Hilarious a tech blog site being held up as a basic challenge for a web
browser. IIRC the early WebKit team had extensive hacks and work arounds to
make sure the abysmal code of major sites like this and newspapers actually
rendered "correctly".

------
qubex
I have a very fond memory of BeOS, I had a BeBox way back in the second half
of the nineties. It was my first multi-processor (now "multicore") system and
I've never looked back since. The system, the philosophy, and the OS were
ahead of their time by leaps and bounds. That said, at the time it was a
solution in search of a problem.

I've been trying out Haiku for several years. I have to say that it brings
back very fond memories and is astoundingly feature-complete, but the
limitations of its architecture is beginning to show: the system has no in-
built notion of security and lacks even the most basic primitives for such
purposes insofar as it isn't multi-user and has no notion of access
privileges. The architecture is POSIX-complete but without users it is
surprisingly limited.

Of course there is no real chance of extending the architecture to 64 bits or
of porting it to non-x86 architectures.

Haiku is a great effort, but it's a requiem for what BeOS could have been.

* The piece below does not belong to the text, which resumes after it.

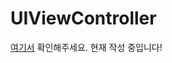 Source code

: # UIViewController
[여기서](https://www.notion.so/taeknology/UIViewController-in-UIKit-96fa0bdd1f6d4330b6aaedfe37f9698d) 확인해주세요.
현재 작성 중입니다!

EDIT: it seems that there is a 64-bit version I was unaware of.

------
ZenoArrow
Based on what I've seen from the Haiku OS website and mailing lists, I believe
the first beta of Haiku R1 is due to be released relatively soon (in the next
6 months, at the latest). Seems a shame this article had to be written before
then, but I suppose at least a few more people might be made aware of its
existence.

The main thing that was holding back the next release was the infrastructure
around the package manager, but most of the development hurdles with this seem
to be sorted. There's some ongoing work to build packages before the beta
release, but I can't see that taking the rest of the year.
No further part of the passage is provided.